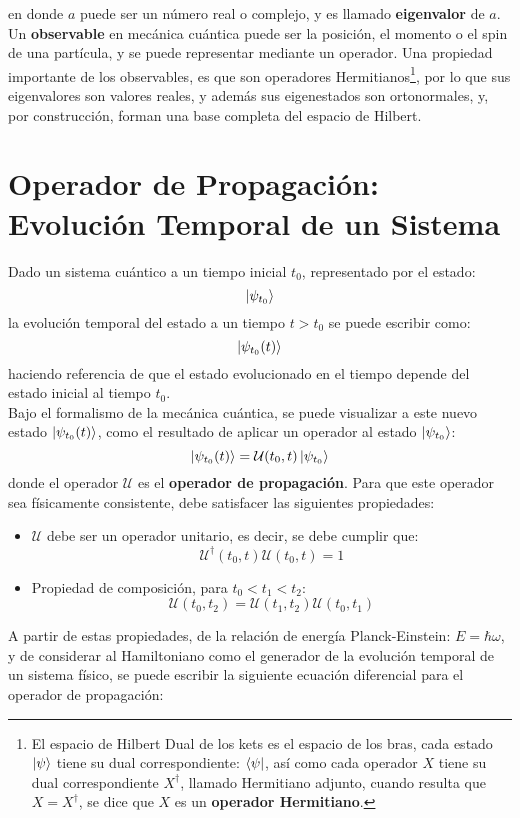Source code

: en donde $a$ puede ser un número real o complejo, y es llamado \textbf{eigenvalor} de $\hat{a}$.
\\
Un \textbf{observable} en mecánica cuántica puede ser la posición, el momento o el spin de una partícula, y se puede representar mediante un operador. Una propiedad importante de los observables, es que son operadores Hermitianos\footnote{El espacio de Hilbert Dual de los kets es el espacio de los bras, cada estado $\ket{\psi}$ tiene su dual correspondiente: $\bra{\psi}$, así como cada operador $X$ tiene su dual correspondiente $X^\dag$, llamado Hermitiano adjunto, cuando resulta que $X = X^\dag$, se dice que $X$ es un \textbf{operador Hermitiano}.}, por lo que sus eigenvalores son valores reales, y además sus eigenestados son ortonormales, y, por construcción, forman una base completa del espacio de Hilbert.


\section{Operador de Propagación: Evolución Temporal de un Sistema}

Dado un sistema cuántico a un tiempo inicial $t_0$, representado por el estado: $$\ket{\psi_{t_0}}$$ la evolución temporal del estado a un tiempo $t>t_0$ se puede escribir como: $$\ket{\psi_{t_0}(t)}$$ haciendo referencia de que el estado evolucionado en el tiempo depende del estado inicial al tiempo $t_0$.
\\
Bajo el formalismo de la mecánica cuántica, se puede visualizar a este nuevo estado $\ket{\psi_{t_0}(t)}$, como el resultado de aplicar un operador al estado $\ket{\psi_{t_0}}$:
$$\ket{\psi_{t_0}(t)}=\mathcal{U}(t_0,t)\ket{\psi_{t_0}}$$
donde el operador $\mathcal{U}$ es el \textbf{operador de propagación}. Para que este operador sea físicamente consistente, debe satisfacer las siguientes propiedades:

\begin{itemize}[label=\textcolor{CTtitle}{\textbullet}]
\item $\mathcal{U}$ debe ser un operador unitario, es decir, se debe cumplir que: $$\mathcal{U}^\dag(t_0,t)\mathcal{U}(t_0,t)=1$$
\item Propiedad de composición, para $t_0<t_1<t_2$: $$\mathcal{U}(t_0,t_2) = \mathcal{U}(t_1,t_2)\mathcal{U}(t_0,t_1)$$  
\end{itemize}

A partir de estas propiedades, de la relación de energía Planck-Einstein: $E=\hbar\omega$, y de considerar al Hamiltoniano como el generador de la evolución temporal de un sistema físico\cite{Sakurai:1994}, se puede escribir la siguiente ecuación diferencial para el operador de propagación:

Work item:
Gather all lines of the records that include the word "itemize".

Solution to this problem:
\begin{itemize}[label=\textcolor{CTtitle}{\textbullet}]
\end{itemize}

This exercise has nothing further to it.